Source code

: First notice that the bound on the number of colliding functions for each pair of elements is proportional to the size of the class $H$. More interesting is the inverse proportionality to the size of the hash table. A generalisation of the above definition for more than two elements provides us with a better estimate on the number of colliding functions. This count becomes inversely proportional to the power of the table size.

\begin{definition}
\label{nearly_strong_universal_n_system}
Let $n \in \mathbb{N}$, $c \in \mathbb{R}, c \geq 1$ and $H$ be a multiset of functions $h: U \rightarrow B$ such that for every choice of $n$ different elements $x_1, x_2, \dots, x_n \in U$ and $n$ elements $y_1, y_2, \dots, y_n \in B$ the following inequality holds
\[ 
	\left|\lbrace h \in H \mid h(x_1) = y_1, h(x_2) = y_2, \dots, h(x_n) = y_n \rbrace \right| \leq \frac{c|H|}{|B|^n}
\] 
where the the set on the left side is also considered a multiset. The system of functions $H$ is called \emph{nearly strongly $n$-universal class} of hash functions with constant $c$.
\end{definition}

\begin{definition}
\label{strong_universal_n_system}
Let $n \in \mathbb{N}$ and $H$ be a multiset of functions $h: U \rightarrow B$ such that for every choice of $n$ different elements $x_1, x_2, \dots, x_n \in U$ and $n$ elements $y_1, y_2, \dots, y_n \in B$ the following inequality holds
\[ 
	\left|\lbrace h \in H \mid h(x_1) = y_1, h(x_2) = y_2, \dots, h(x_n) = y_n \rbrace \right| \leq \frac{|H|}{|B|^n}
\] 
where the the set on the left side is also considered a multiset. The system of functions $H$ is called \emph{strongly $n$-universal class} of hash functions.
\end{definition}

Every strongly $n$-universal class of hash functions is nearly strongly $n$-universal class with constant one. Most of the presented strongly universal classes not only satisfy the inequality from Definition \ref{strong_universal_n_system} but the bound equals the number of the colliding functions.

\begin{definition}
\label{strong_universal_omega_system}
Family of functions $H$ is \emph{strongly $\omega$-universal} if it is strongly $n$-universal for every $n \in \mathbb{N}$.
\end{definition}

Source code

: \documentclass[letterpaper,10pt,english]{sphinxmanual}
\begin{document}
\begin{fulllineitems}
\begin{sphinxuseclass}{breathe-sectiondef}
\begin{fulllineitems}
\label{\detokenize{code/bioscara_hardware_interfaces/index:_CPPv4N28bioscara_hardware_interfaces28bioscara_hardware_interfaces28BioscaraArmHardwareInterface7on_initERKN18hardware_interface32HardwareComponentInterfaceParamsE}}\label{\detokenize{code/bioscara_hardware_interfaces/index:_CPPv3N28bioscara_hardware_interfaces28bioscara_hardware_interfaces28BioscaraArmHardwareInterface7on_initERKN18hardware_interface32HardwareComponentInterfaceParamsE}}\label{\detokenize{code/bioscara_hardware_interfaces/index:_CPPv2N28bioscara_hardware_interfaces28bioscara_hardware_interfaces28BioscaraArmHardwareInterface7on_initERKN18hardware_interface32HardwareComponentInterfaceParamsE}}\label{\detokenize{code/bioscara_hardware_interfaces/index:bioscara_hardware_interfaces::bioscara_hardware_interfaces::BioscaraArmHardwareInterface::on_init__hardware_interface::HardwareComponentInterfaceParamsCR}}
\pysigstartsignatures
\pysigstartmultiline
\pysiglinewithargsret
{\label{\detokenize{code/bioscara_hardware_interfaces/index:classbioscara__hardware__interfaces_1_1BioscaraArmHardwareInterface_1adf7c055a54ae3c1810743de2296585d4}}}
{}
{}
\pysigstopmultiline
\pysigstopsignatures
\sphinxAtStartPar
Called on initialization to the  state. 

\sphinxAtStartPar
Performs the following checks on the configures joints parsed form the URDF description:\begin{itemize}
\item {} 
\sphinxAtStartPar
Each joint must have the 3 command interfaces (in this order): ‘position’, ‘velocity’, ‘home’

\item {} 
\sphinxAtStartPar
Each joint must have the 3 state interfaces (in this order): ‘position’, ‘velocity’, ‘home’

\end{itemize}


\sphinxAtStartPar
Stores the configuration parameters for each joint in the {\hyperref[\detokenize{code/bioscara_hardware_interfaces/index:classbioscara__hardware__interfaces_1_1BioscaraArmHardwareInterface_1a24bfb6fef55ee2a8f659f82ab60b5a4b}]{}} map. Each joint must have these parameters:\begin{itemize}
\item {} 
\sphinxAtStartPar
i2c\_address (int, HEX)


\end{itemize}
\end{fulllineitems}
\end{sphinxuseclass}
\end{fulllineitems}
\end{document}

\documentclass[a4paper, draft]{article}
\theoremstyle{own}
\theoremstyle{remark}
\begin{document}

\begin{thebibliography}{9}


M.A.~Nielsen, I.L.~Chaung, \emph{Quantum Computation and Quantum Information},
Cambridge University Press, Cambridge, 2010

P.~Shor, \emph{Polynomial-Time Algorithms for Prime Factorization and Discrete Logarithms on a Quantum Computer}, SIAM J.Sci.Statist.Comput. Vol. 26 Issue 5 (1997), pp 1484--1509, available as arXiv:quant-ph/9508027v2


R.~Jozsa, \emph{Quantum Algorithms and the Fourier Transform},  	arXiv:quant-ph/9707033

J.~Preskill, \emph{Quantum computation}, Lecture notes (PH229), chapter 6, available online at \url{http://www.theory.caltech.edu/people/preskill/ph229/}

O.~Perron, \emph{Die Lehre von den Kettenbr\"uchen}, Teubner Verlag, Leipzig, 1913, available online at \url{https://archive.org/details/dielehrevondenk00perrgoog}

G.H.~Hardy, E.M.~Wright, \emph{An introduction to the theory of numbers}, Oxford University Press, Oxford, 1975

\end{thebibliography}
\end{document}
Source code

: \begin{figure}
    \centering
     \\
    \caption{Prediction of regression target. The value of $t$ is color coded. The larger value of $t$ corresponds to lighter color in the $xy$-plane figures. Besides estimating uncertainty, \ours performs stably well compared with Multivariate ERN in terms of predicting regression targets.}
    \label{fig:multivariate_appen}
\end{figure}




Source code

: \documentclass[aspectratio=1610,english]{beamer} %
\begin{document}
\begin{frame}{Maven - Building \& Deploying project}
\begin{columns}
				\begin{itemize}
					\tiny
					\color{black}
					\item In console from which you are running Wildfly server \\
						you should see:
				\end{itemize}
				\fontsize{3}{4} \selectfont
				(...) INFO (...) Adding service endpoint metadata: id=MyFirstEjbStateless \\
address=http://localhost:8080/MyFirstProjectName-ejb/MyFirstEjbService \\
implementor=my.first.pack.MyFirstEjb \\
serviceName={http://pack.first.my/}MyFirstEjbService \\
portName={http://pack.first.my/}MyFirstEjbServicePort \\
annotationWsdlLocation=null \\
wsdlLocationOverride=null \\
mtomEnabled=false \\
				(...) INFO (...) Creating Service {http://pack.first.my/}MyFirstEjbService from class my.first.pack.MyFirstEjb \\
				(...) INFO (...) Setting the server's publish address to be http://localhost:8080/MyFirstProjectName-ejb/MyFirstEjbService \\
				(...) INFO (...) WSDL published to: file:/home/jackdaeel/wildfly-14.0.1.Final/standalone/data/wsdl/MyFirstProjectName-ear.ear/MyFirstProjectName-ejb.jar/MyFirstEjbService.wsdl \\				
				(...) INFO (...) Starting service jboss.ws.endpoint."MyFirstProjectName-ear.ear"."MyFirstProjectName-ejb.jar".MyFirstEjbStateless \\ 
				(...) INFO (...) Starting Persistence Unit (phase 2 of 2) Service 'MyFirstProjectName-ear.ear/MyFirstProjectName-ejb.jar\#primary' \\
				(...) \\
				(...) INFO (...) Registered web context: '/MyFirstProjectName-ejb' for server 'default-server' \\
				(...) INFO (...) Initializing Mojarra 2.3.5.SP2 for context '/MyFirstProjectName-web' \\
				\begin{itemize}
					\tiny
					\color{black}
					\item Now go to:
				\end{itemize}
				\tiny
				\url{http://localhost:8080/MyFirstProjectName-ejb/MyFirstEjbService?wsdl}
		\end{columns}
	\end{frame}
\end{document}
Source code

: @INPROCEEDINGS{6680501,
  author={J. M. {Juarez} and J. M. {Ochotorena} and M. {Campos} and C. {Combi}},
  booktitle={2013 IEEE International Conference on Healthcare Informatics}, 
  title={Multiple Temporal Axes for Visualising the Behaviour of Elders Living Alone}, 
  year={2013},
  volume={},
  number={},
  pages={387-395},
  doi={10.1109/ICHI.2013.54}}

• [TASK DETAILS]:
Could you tally how many lines of the material above include the word "home" and reply with only that count?

• [EXERCISE RESPONSE]:
3